Four months later, I can no longer look at home in the eye; now, I put it on a pedestal from afar. When I visit, I force myself to cherish the same rooms and halls that I had only casually walked across a few months before. I convince myself that attempts to relive memories with friends will fill in for gaps of months apart. But it’s no use. Moving to Cornell has condemned me to be a visitor in my own home. Each coming break is just as much a necessary change of pace as it is a teasing glimpse into memories that can never be duplicated. Perhaps the extra school breaks I constantly fantasize about would only further blur the lines of what has become of my home — and if I fit into it anymore.
Back in high school, when the already graduated friends I looked up to would visit our alma mater’s locker-stricken halls, I perceived their gesture as a favor to us students.
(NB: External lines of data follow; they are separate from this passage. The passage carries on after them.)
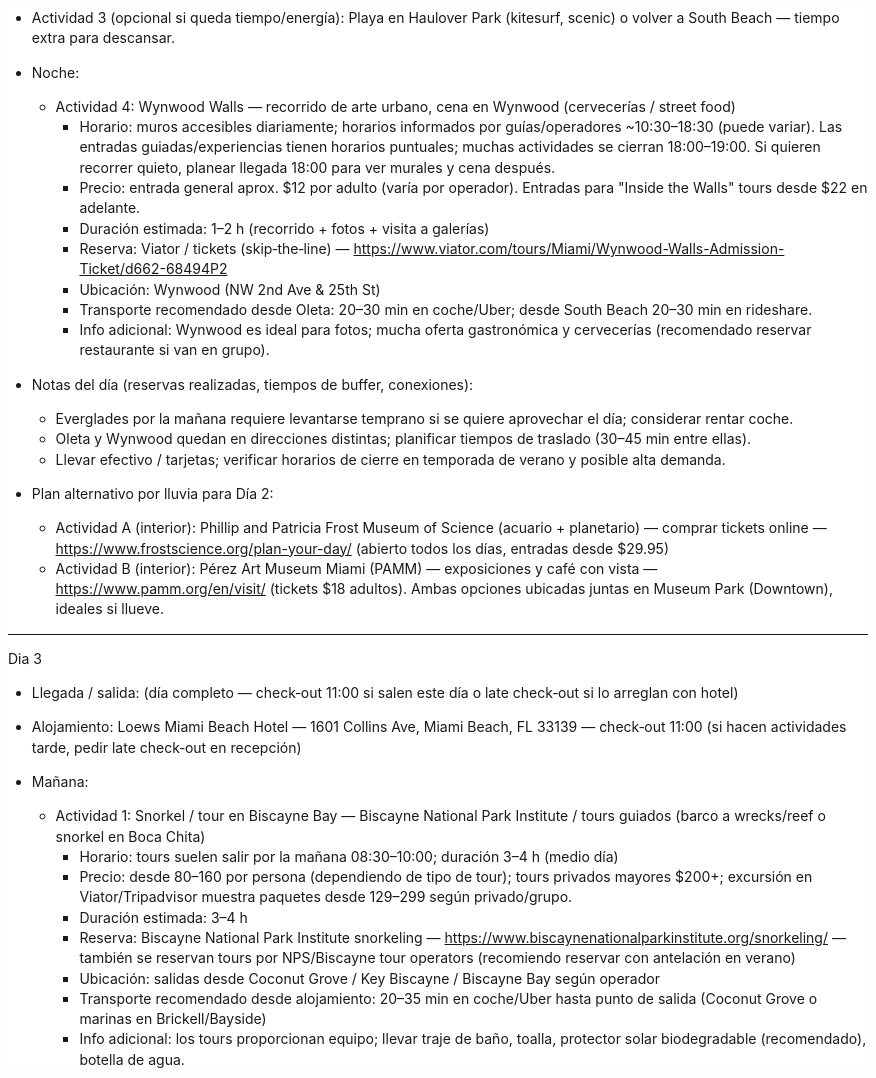   - Actividad 3 (opcional si queda tiempo/energía): Playa en Haulover Park (kitesurf, scenic) o volver a South Beach — tiempo extra para descansar.

- Noche:
  - Actividad 4: Wynwood Walls — recorrido de arte urbano, cena en Wynwood (cervecerías / street food)  
    - Horario: muros accesibles diariamente; horarios informados por guías/operadores ~10:30–18:30 (puede variar). Las entradas guiadas/experiencias tienen horarios puntuales; muchas actividades se cierran 18:00–19:00. Si quieren recorrer quieto, planear llegada 18:00 para ver murales y cena después.  
    - Precio: entrada general aprox. $12 por adulto (varía por operador). Entradas para "Inside the Walls" tours desde $22 en adelante.  
    - Duración estimada: 1–2 h (recorrido + fotos + visita a galerías)  
    - Reserva: Viator / tickets (skip‑the‑line) — https://www.viator.com/tours/Miami/Wynwood-Walls-Admission-Ticket/d662-68494P2  
    - Ubicación: Wynwood (NW 2nd Ave & 25th St)  
    - Transporte recomendado desde Oleta: 20–30 min en coche/Uber; desde South Beach 20–30 min en rideshare.  
    - Info adicional: Wynwood es ideal para fotos; mucha oferta gastronómica y cervecerías (recomendado reservar restaurante si van en grupo).

- Notas del día (reservas realizadas, tiempos de buffer, conexiones):  
  - Everglades por la mañana requiere levantarse temprano si se quiere aprovechar el día; considerar rentar coche.  
  - Oleta y Wynwood quedan en direcciones distintas; planificar tiempos de traslado (30–45 min entre ellas).  
  - Llevar efectivo / tarjetas; verificar horarios de cierre en temporada de verano y posible alta demanda.

- Plan alternativo por lluvia para Día 2:
  - Actividad A (interior): Phillip and Patricia Frost Museum of Science (acuario + planetario) — comprar tickets online — https://www.frostscience.org/plan-your-day/ (abierto todos los días, entradas desde $29.95)  
  - Actividad B (interior): Pérez Art Museum Miami (PAMM) — exposiciones y café con vista — https://www.pamm.org/en/visit/ (tickets $18 adultos). Ambas opciones ubicadas juntas en Museum Park (Downtown), ideales si llueve.

---

Dia 3  
- Llegada / salida: (día completo — check‑out 11:00 si salen este día o late check‑out si lo arreglan con hotel)  
- Alojamiento: Loews Miami Beach Hotel — 1601 Collins Ave, Miami Beach, FL 33139 — check‑out 11:00 (si hacen actividades tarde, pedir late check‑out en recepción)  

- Mañana:
  - Actividad 1: Snorkel / tour en Biscayne Bay — Biscayne National Park Institute / tours guiados (barco a wrecks/reef o snorkel en Boca Chita)  
    - Horario: tours suelen salir por la mañana 08:30–10:00; duración 3–4 h (medio día)  
    - Precio: desde $80–$160 por persona (dependiendo de tipo de tour); tours privados mayores $200+; excursión en Viator/Tripadvisor muestra paquetes desde $129–$299 según privado/grupo.  
    - Duración estimada: 3–4 h  
    - Reserva: Biscayne National Park Institute snorkeling — https://www.biscaynenationalparkinstitute.org/snorkeling/  — también se reservan tours por NPS/Biscayne tour operators (recomiendo reservar con antelación en verano)  
    - Ubicación: salidas desde Coconut Grove / Key Biscayne / Biscayne Bay según operador  
    - Transporte recomendado desde alojamiento: 20–35 min en coche/Uber hasta punto de salida (Coconut Grove o marinas en Brickell/Bayside)  
    - Info adicional: los tours proporcionan equipo; llevar traje de baño, toalla, protector solar biodegradable (recomendado), botella de agua.
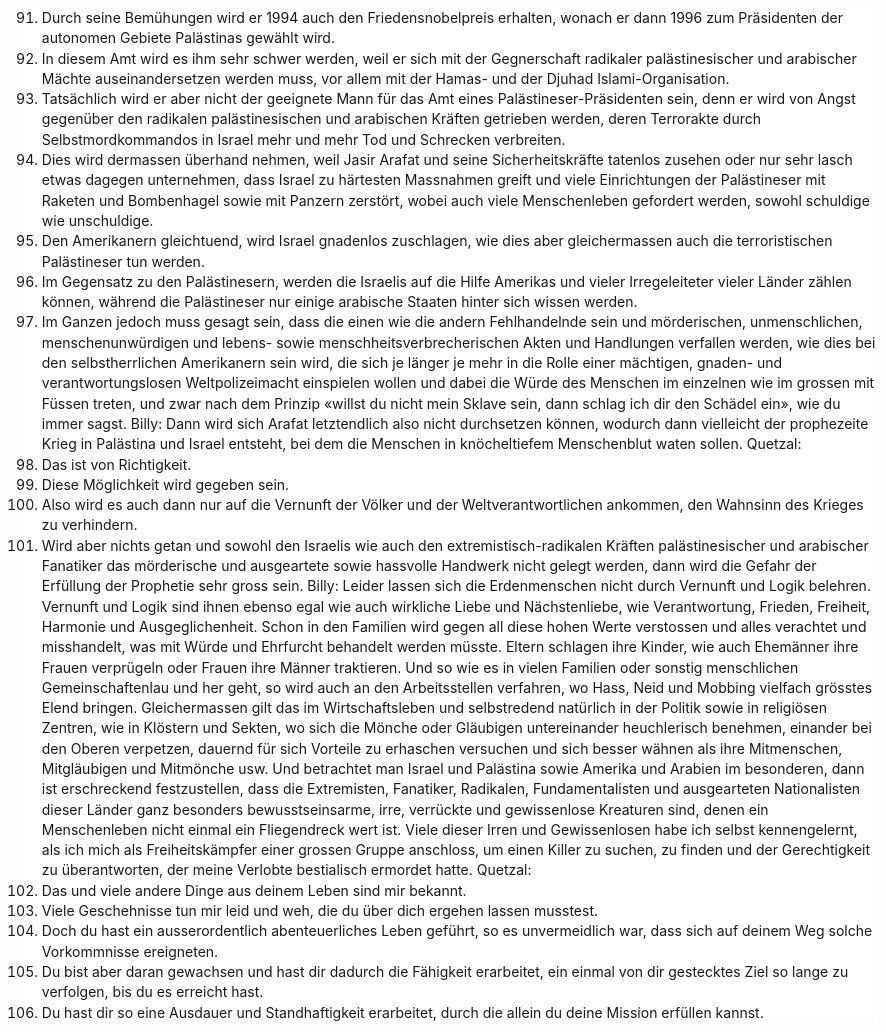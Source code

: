 91. Durch seine Bemühungen wird er 1994 auch den Friedensnobelpreis erhalten, wonach er dann 1996 zum Präsidenten der autonomen Gebiete Palästinas gewählt wird.
92. In diesem Amt wird es ihm sehr schwer werden, weil er sich mit der Gegnerschaft radikaler palästinesischer und arabischer Mächte auseinandersetzen werden muss, vor allem mit der Hamas- und der Djuhad Islami-Organisation.
93. Tatsächlich wird er aber nicht der geeignete Mann für das Amt eines Palästineser-Präsidenten sein, denn er wird von Angst gegenüber den radikalen palästinesischen und arabischen Kräften getrieben werden, deren Terrorakte durch Selbstmordkommandos in Israel mehr und mehr Tod und Schrecken verbreiten.
94. Dies wird dermassen überhand nehmen, weil Jasir Arafat und seine Sicherheitskräfte tatenlos zusehen oder nur sehr lasch etwas dagegen unternehmen, dass Israel zu härtesten Massnahmen greift und viele Einrichtungen der Palästineser mit Raketen und Bombenhagel sowie mit Panzern zerstört, wobei auch viele Menschenleben gefordert werden, sowohl schuldige wie unschuldige.
95. Den Amerikanern gleichtuend, wird Israel gnadenlos zuschlagen, wie dies aber gleichermassen auch die terroristischen Palästineser tun werden.
96. Im Gegensatz zu den Palästinesern, werden die Israelis auf die Hilfe Amerikas und vieler Irregeleiteter vieler Länder zählen können, während die Palästineser nur einige arabische Staaten hinter sich wissen werden.
97. Im Ganzen jedoch muss gesagt sein, dass die einen wie die andern Fehlhandelnde sein und mörderischen, unmenschlichen, menschenunwürdigen und lebens- sowie menschheitsverbrecherischen Akten und Handlungen verfallen werden, wie dies bei den selbstherrlichen Amerikanern sein wird, die sich je länger je mehr in die Rolle einer mächtigen, gnaden- und verantwortungslosen Weltpolizeimacht einspielen wollen und dabei die Würde des Menschen im einzelnen wie im grossen mit Füssen treten, und zwar nach dem Prinzip «willst du nicht mein Sklave sein, dann schlag ich dir den Schädel ein», wie du immer sagst.
Billy:
Dann wird sich Arafat letztendlich also nicht durchsetzen können, wodurch dann vielleicht der prophezeite Krieg in Palästina und Israel entsteht, bei dem die Menschen in knöcheltiefem Menschenblut waten sollen.
Quetzal:
98. Das ist von Richtigkeit.
99. Diese Möglichkeit wird gegeben sein.
100. Also wird es auch dann nur auf die Vernunft der Völker und der Weltverantwortlichen ankommen, den Wahnsinn des Krieges zu verhindern.
101. Wird aber nichts getan und sowohl den Israelis wie auch den extremistisch-radikalen Kräften palästinesischer und arabischer Fanatiker das mörderische und ausgeartete sowie hassvolle Handwerk nicht gelegt werden, dann wird die Gefahr der Erfüllung der Prophetie sehr gross sein.
Billy:
Leider lassen sich die Erdenmenschen nicht durch Vernunft und Logik belehren. Vernunft und Logik sind ihnen ebenso egal wie auch wirkliche Liebe und Nächstenliebe, wie Verantwortung, Frieden, Freiheit, Harmonie und Ausgeglichenheit. Schon in den Familien wird gegen all diese hohen Werte verstossen und alles verachtet und misshandelt, was mit Würde und Ehrfurcht behandelt werden müsste. Eltern schlagen ihre Kinder, wie auch Ehemänner ihre Frauen verprügeln oder Frauen ihre Männer traktieren. Und so wie es in vielen Familien oder sonstig menschlichen Gemeinschaftenlau und her geht, so wird auch an den Arbeitsstellen verfahren, wo Hass, Neid und Mobbing vielfach grösstes Elend bringen. Gleichermassen gilt das im Wirtschaftsleben und selbstredend natürlich in der Politik sowie in religiösen Zentren, wie in Klöstern und Sekten, wo sich die Mönche oder Gläubigen untereinander heuchlerisch benehmen, einander bei den Oberen verpetzen, dauernd für sich Vorteile zu erhaschen versuchen und sich besser wähnen als ihre Mitmenschen, Mitgläubigen und Mitmönche usw. Und betrachtet man Israel und Palästina sowie Amerika und Arabien im besonderen, dann ist erschreckend festzustellen, dass die Extremisten, Fanatiker, Radikalen, Fundamentalisten und ausgearteten Nationalisten dieser Länder ganz besonders bewusstseinsarme, irre, verrückte und gewissenlose Kreaturen sind, denen ein Menschenleben nicht einmal ein Fliegendreck wert ist. Viele dieser Irren und Gewissenlosen habe ich selbst kennengelernt, als ich mich als Freiheitskämpfer einer grossen Gruppe anschloss, um einen Killer zu suchen, zu finden und der Gerechtigkeit zu überantworten, der meine Verlobte bestialisch ermordet hatte.
Quetzal:
102. Das und viele andere Dinge aus deinem Leben sind mir bekannt.
103. Viele Geschehnisse tun mir leid und weh, die du über dich ergehen lassen musstest.
104. Doch du hast ein ausserordentlich abenteuerliches Leben geführt, so es unvermeidlich war, dass sich auf deinem Weg solche Vorkommnisse ereigneten.
105. Du bist aber daran gewachsen und hast dir dadurch die Fähigkeit erarbeitet, ein einmal von dir gestecktes Ziel so lange zu verfolgen, bis du es erreicht hast.
106. Du hast dir so eine Ausdauer und Standhaftigkeit erarbeitet, durch die allein du deine Mission erfüllen kannst.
I admired their willingness to catch-up on our lives back home. I appreciated their curiosity to know what had and hadn’t changed while they were gone.
But soon enough, upon my return home, I now step into those shoes I once idolized. Last week, as I reconnected with friends still attending my high school, I found myself in need of them far more than they needed me — despite their frequent college application questions. I needed them to fill me in on any drama I missed. I needed them to assure me nothing much had changed in the clubs we had both joined. More than anything, visiting home is my ticket to a past I can’t revisit in any other way.
Nonetheless, this Thanksgiving break, my friends and I agreed it was too much, too soon to walk the now-sacred halls of our high school, to pace the classrooms where we first met and to visit the atrium where we ate our first few lunches from the cafeteria’s bagel gold-mine. We all knew it would always feel too soon, but we neglected to dissect our excuse and pretended nothing had changed from last summer. So instead of facing the past and turning the page, we rolled fried wings in ketchup.
I revere the past from hundreds of miles away, but with each break that returns me to the place and people that compose it, I close my eyes out of fear of what has permanently changed. To me, home is a time and place whose memories have earned the pedestal upon which they stand.
I can only hope that one day, when I return to visit The Hill, I still rush with that same fear of change. Only then will I know that Cornell has become home, whose memories I place on a pedestal far above Cayuga’s waters.